- Problem to work on -
In the data below, find the line that contains "- Easily see per-batch stock on hand" and the line that contains "- **Scalable** We've". Copy both, plus every line between them, exactly.

(Exercise materials begins)

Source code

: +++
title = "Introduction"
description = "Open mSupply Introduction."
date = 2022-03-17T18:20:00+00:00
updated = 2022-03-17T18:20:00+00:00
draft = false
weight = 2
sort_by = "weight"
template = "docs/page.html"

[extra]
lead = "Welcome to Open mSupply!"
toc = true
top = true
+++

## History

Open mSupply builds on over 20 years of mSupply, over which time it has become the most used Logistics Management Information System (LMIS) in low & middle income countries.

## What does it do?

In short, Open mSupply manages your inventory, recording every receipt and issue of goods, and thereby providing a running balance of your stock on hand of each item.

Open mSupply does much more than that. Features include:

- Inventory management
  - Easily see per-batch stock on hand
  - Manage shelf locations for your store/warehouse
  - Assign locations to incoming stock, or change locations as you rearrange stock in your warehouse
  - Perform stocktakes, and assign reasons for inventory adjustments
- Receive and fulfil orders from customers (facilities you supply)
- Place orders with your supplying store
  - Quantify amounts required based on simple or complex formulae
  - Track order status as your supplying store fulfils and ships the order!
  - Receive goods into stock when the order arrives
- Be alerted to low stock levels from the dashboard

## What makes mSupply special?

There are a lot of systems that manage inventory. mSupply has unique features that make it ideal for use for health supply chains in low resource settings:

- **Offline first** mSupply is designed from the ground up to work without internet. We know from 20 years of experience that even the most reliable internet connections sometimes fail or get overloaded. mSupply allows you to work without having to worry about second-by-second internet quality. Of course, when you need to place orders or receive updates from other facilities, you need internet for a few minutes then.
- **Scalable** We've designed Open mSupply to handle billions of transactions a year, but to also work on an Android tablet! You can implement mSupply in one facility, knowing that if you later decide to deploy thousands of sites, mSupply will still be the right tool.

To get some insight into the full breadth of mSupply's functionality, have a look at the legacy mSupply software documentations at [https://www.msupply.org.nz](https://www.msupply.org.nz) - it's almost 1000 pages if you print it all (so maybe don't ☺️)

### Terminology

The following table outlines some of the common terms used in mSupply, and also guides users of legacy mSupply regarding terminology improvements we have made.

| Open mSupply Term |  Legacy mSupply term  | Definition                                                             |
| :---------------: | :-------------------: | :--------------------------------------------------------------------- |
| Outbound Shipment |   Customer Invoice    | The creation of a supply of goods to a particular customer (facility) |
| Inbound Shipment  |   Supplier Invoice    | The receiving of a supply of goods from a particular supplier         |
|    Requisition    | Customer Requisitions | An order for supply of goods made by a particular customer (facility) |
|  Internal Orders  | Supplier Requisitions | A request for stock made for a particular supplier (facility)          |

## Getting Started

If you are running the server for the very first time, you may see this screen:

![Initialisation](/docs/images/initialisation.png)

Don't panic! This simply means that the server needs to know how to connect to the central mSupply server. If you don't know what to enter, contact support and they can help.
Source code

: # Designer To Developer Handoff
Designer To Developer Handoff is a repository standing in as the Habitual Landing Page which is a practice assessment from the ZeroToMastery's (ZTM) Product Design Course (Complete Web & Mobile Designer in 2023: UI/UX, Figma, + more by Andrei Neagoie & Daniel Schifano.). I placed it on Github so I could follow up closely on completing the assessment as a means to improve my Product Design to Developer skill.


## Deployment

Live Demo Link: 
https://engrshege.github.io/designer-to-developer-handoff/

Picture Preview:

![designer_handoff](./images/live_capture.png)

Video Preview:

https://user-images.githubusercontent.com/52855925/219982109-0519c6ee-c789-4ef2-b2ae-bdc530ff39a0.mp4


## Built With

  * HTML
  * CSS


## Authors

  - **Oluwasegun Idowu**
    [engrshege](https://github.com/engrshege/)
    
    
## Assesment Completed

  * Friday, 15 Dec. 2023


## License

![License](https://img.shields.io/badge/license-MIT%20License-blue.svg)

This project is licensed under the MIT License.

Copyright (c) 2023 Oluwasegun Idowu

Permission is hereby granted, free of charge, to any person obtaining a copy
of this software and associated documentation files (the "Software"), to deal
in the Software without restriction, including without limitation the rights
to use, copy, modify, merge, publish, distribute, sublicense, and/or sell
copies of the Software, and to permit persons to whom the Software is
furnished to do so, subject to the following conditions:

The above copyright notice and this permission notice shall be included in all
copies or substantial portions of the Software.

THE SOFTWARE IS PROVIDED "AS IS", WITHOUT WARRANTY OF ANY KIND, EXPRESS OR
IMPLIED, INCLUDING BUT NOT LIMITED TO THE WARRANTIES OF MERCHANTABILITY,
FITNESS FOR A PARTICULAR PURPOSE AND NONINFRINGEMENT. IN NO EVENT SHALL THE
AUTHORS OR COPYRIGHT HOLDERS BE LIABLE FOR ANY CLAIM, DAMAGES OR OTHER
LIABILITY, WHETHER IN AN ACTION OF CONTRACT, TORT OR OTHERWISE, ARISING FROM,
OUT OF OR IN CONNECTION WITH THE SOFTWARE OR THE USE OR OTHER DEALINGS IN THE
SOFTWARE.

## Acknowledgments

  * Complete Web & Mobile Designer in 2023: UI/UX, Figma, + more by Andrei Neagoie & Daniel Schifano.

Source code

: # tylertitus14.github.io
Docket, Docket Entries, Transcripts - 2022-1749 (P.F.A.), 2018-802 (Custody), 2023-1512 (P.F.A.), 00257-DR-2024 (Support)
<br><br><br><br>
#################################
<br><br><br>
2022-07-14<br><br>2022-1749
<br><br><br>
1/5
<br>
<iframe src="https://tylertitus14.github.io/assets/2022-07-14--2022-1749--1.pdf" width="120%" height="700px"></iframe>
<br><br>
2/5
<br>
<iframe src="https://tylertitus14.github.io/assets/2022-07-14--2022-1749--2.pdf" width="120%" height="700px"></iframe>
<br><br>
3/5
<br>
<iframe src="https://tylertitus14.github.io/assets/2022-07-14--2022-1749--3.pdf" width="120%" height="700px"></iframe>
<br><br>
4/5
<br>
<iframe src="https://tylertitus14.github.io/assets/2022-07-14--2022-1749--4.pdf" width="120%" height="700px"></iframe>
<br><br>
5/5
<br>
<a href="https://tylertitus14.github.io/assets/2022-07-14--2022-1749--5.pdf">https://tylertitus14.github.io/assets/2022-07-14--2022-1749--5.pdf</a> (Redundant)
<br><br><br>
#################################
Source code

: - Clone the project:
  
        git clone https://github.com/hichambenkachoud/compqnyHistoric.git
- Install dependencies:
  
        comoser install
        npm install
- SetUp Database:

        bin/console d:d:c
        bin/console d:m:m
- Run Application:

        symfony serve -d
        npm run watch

(Exercise materials ends)

- Response area -
  - Easily see per-batch stock on hand
  - Manage shelf locations for your store/warehouse
  - Assign locations to incoming stock, or change locations as you rearrange stock in your warehouse
  - Perform stocktakes, and assign reasons for inventory adjustments
- Receive and fulfil orders from customers (facilities you supply)
- Place orders with your supplying store
  - Quantify amounts required based on simple or complex formulae
  - Track order status as your supplying store fulfils and ships the order!
  - Receive goods into stock when the order arrives
- Be alerted to low stock levels from the dashboard

## What makes mSupply special?

There are a lot of systems that manage inventory. mSupply has unique features that make it ideal for use for health supply chains in low resource settings:

- **Offline first** mSupply is designed from the ground up to work without internet. We know from 20 years of experience that even the most reliable internet connections sometimes fail or get overloaded. mSupply allows you to work without having to worry about second-by-second internet quality. Of course, when you need to place orders or receive updates from other facilities, you need internet for a few minutes then.
- **Scalable** We've designed Open mSupply to handle billions of transactions a year, but to also work on an Android tablet! You can implement mSupply in one facility, knowing that if you later decide to deploy thousands of sites, mSupply will still be the right tool.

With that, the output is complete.